This article is part of Future Tense, a collaboration among Arizona State University, New America, and Slate. On Thursday, April 21, Future Tense will hold an event in Washington, D.C., on the reproducibility crisis in biomedicine. For more information and to RSVP, visit the New America website.
The U.S. government spends $5 billion every year on cancer research; charities and private firms add billions more. Yet the return on this investment—in terms of lives saved, suffering reduced—has long been disappointing: Cancer death rates are drifting downward in the past 20 years, but not as quickly as we’d hoped. Even as the science makes incremental progress, it feels as though we’re going in a circle.
That’s a “hackable problem,” says Silicon Valley pooh-bah Sean Parker, who last week announced his founding of a $250 million institute for research into cancer immunotherapy, an old idea that’s come around again in recent years. “As somebody who has spent his life as an entrepreneur trying to pursue kind of rapid, disruptive changes,” Parker said, “I’m impatient.”
Many science funders share Parker’s antsiness over all the waste of time and money. In February, the White House announced its plan to put $1 billion toward a similar objective—a “Cancer Moonshot” aimed at making research more techy and efficient. But recent studies of the research enterprise reveal a more confounding issue, and one that won’t be solved with bigger grants and increasingly disruptive attitudes. The deeper problem is that much of cancer research in the lab—maybe even most of it—simply can’t be trusted. The data are corrupt. The findings are unstable. The science doesn’t work.
In other words, we face a replication crisis in the field of biomedicine, not unlike the one we’ve seen in psychology but with far more dire implications. Sloppy data analysis, contaminated lab materials, and poor experimental design all contribute to the problem. Last summer, Leonard P. Freedman, a scientist who worked for years in both academia and big pharma, published a paper with two colleagues on “the economics of reproducibility in preclinical research.” After reviewing the estimated prevalence of each of these flaws and fault-lines in biomedical literature, Freedman and his co-authors guessed that fully half of all results rest on shaky ground, and might not be replicable in other labs. These cancer studies don’t merely fail to find a cure; they might not offer any useful data whatsoever. Given current U.S. spending habits, the resulting waste amounts to more than $28 billion. That’s two dozen Cancer Moonshots misfired in every single year. That’s 100 squandered internet tycoons.
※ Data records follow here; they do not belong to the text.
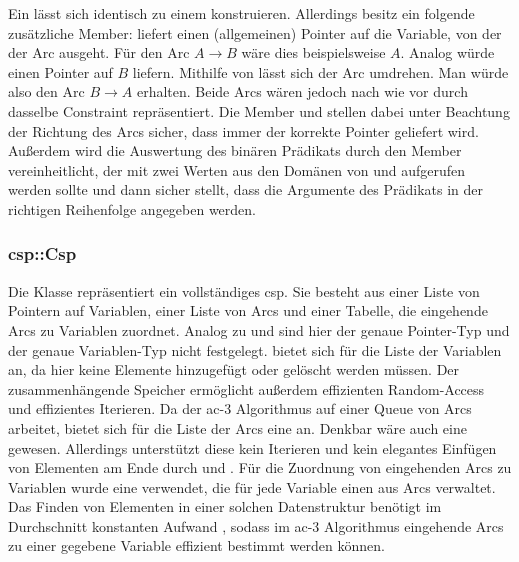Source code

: Ein  lässt sich identisch zu einem  konstruieren. Allerdings besitz ein  folgende zusätzliche Member: 
liefert einen (allgemeinen) Pointer auf die Variable, von der der Arc ausgeht. Für den Arc $A \rightarrow B$ wäre dies beispielsweise $A$. Analog würde  einen
Pointer auf $B$ liefern. Mithilfe von  lässt sich der Arc umdrehen. Man würde also den Arc $B \rightarrow A$ erhalten. Beide Arcs wären jedoch nach wie vor
durch dasselbe Constraint repräsentiert. Die Member  und  stellen dabei unter Beachtung der Richtung des Arcs sicher, dass immer der korrekte
Pointer geliefert wird. Außerdem wird die Auswertung des binären Prädikats durch den Member  vereinheitlicht, der mit zwei Werten aus den Domänen
von  und  aufgerufen werden sollte und dann sicher stellt, dass die Argumente des Prädikats in der richtigen Reihenfolge angegeben werden.

\subsubsection{csp::Csp}
Die Klasse  repräsentiert ein vollständiges \ac*{csp}. Sie besteht aus einer Liste von Pointern auf Variablen, einer Liste von Arcs und einer Tabelle, die
eingehende Arcs zu Variablen zuordnet. Analog zu  und  sind hier der genaue Pointer-Typ und der genaue Variablen-Typ nicht festgelegt.
 bietet sich für die Liste der Variablen an, da hier keine Elemente hinzugefügt oder gelöscht werden müssen. Der zusammenhängende Speicher ermöglicht außerdem
effizienten Random-Access und effizientes Iterieren. Da der \ac*{ac}-3 Algorithmus auf einer Queue von Arcs arbeitet, bietet sich für die Liste der Arcs eine 
an. Denkbar wäre auch eine  gewesen. Allerdings unterstützt diese kein Iterieren und kein elegantes Einfügen von Elementen am Ende durch
 und . Für die Zuordnung von eingehenden Arcs zu Variablen wurde eine  verwendet, die für jede Variable
einen  aus Arcs verwaltet. Das Finden von Elementen in einer solchen Datenstruktur benötigt im Durchschnitt konstanten Aufwand \cite{uMap}, sodass im \ac*{ac}-3
Algorithmus eingehende Arcs zu einer gegebene Variable effizient bestimmt werden können.

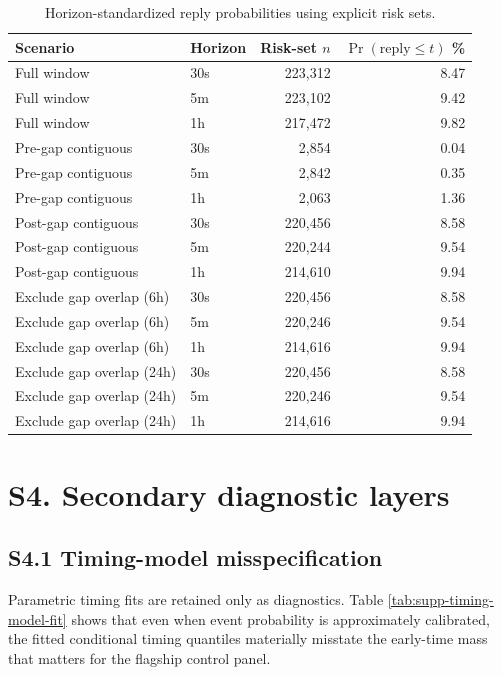 \begin{table}[h]
\centering
\caption{Horizon-standardized reply probabilities using explicit risk sets.}
\label{tab:supp-gap-horizon-standardized}
\small
\begin{tabular}{@{}llrr@{}}
\toprule
\textbf{Scenario} & \textbf{Horizon} & \textbf{Risk-set \(n\)} & \textbf{\(\Pr(\mathrm{reply}\le t)\) \%} \\
\midrule
Full window & 30s & 223,312 & 8.47 \\
Full window & 5m & 223,102 & 9.42 \\
Full window & 1h & 217,472 & 9.82 \\
Pre-gap contiguous & 30s & 2,854 & 0.04 \\
Pre-gap contiguous & 5m & 2,842 & 0.35 \\
Pre-gap contiguous & 1h & 2,063 & 1.36 \\
Post-gap contiguous & 30s & 220,456 & 8.58 \\
Post-gap contiguous & 5m & 220,244 & 9.54 \\
Post-gap contiguous & 1h & 214,610 & 9.94 \\
Exclude gap overlap (6h) & 30s & 220,456 & 8.58 \\
Exclude gap overlap (6h) & 5m & 220,246 & 9.54 \\
Exclude gap overlap (6h) & 1h & 214,616 & 9.94 \\
Exclude gap overlap (24h) & 30s & 220,456 & 8.58 \\
Exclude gap overlap (24h) & 5m & 220,246 & 9.54 \\
Exclude gap overlap (24h) & 1h & 214,616 & 9.94 \\
\bottomrule
\end{tabular}
\end{table}

\section*{S4. Secondary diagnostic layers}
\SupplementMixedEvidenceNote

\subsection*{S4.1 Timing-model misspecification}

Parametric timing fits are retained only as diagnostics. Table
\ref{tab:supp-timing-model-fit} shows that even when event probability is
approximately calibrated, the fitted conditional timing quantiles materially
misstate the early-time mass that matters for the flagship control panel.

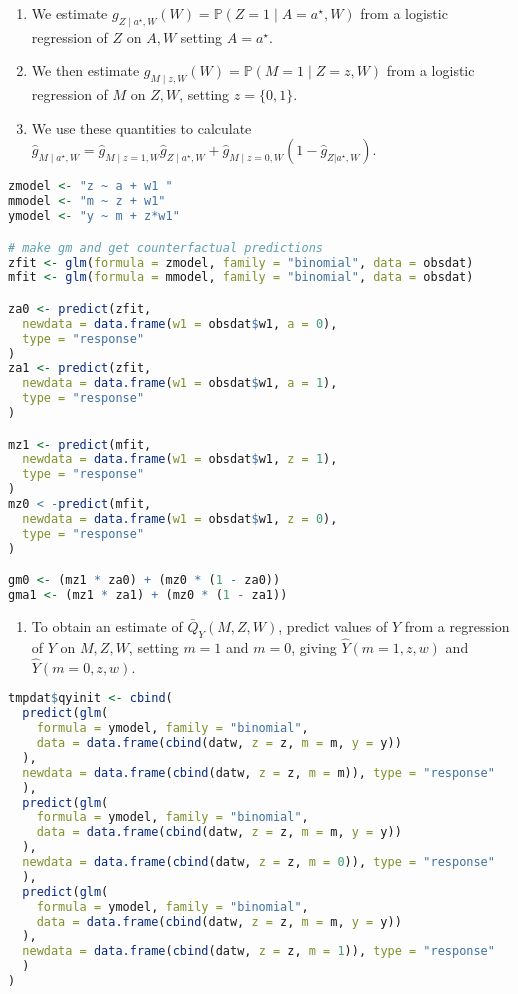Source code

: \documentclass[
  12pt,
]{book}
\providecommand{\tightlist}{%
  \setlength{\itemsep}{0pt}\setlength{\parskip}{0pt}}
\theoremstyle{definition}
\theoremstyle{definition}
\theoremstyle{definition}
\renewcommand{\P}{\mathbb{P}}
\newcommand{\1}{\mathbbm{1}}
\begin{document}
\begin{enumerate}
\def\labelenumi{\arabic{enumi}.}
\tightlist
\item
  We estimate \(g_{Z \mid a^{\star}, W}(W) = \P(Z=1 \mid A=a^{\star}, W)\) from
  a logistic regression of \(Z\) on \(A, W\) setting \(A=a^{\star}\).
\item
  We then estimate \(g_{M \mid z,W}(W) = \P(M=1 \mid Z=z, W)\) from a logistic
  regression of \(M\) on \(Z, W\), setting \(z=\{0,1\}\).
\item
  We use these quantities to calculate \(\hat{g}_{M \mid a^{\star}, W} = \hat{g}_{M \mid z=1,W}\hat{g}_{Z \mid a^{\star}, W} + \hat{g}_{M \mid z=0,W}(1-\hat{g}_{Z|a^{\star}, W})\).
\end{enumerate}

\begin{lstlisting}[language=R]
zmodel <- "z ~ a + w1 "
mmodel <- "m ~ z + w1"
ymodel <- "y ~ m + z*w1"

# make gm and get counterfactual predictions
zfit <- glm(formula = zmodel, family = "binomial", data = obsdat)
mfit <- glm(formula = mmodel, family = "binomial", data = obsdat)

za0 <- predict(zfit,
  newdata = data.frame(w1 = obsdat$w1, a = 0),
  type = "response"
)
za1 <- predict(zfit,
  newdata = data.frame(w1 = obsdat$w1, a = 1),
  type = "response"
)

mz1 <- predict(mfit,
  newdata = data.frame(w1 = obsdat$w1, z = 1),
  type = "response"
)
mz0 < -predict(mfit,
  newdata = data.frame(w1 = obsdat$w1, z = 0),
  type = "response"
)

gm0 <- (mz1 * za0) + (mz0 * (1 - za0))
gma1 <- (mz1 * za1) + (mz0 * (1 - za1))
\end{lstlisting}

\begin{enumerate}
\def\labelenumi{\arabic{enumi}.}
\setcounter{enumi}{3}
\tightlist
\item
  To obtain an estimate of \(\bar{Q}_{Y}(M,Z,W)\), predict values of \(Y\) from a
  regression of \(Y\) on \(M,Z,W\), setting \(m=1\) and \(m=0\), giving
  \(\hat{Y}(m=1, z, w)\) and \(\hat{Y}(m=0, z, w)\).
\end{enumerate}

\begin{lstlisting}[language=R]
tmpdat$qyinit <- cbind(
  predict(glm(
    formula = ymodel, family = "binomial",
    data = data.frame(cbind(datw, z = z, m = m, y = y))
  ),
  newdata = data.frame(cbind(datw, z = z, m = m)), type = "response"
  ),
  predict(glm(
    formula = ymodel, family = "binomial",
    data = data.frame(cbind(datw, z = z, m = m, y = y))
  ),
  newdata = data.frame(cbind(datw, z = z, m = 0)), type = "response"
  ),
  predict(glm(
    formula = ymodel, family = "binomial",
    data = data.frame(cbind(datw, z = z, m = m, y = y))
  ),
  newdata = data.frame(cbind(datw, z = z, m = 1)), type = "response"
  )
)
\end{lstlisting}
\end{document}
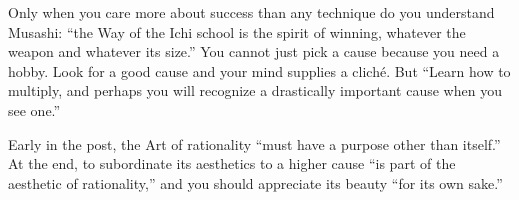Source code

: Only when you care more about success than any technique do you understand Musashi: ``the Way of the Ichi school is the spirit of winning, whatever the weapon and whatever its size.'' You cannot just pick a cause because you need a hobby. Look for a good cause and your mind supplies a cliché. But ``Learn how to multiply, and perhaps you will recognize a drastically important cause when you see one.''

Early in the post, the Art of rationality ``must have a purpose other than itself.'' At the end, to subordinate its aesthetics to a higher cause ``is part of the aesthetic of rationality,'' and you should appreciate its beauty ``for its own sake.''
How could this be happening? At first glance it would seem medical research has a natural immunity to the disease of irreproducible results. Other fields, such as psychology, hold a more tenuous connection to our lives. When a social-science theory turns to be misguided, we have only to update our understanding of the human mind—a shift of attitude, perhaps, as opposed to one of practice. The real-world stakes are low enough that strands of falsehood might sustain themselves throughout the published literature without having too much impact. But when a cancer study ends up at the wrong conclusion—and an errant strand is snipped—people die and suffer, and a multibillion-dollar industry of treatment loses money, too. I always figured that this feedback would provide a self-corrective loop, a way for the invisible hands of human health and profit motive to guide the field away from bad technique.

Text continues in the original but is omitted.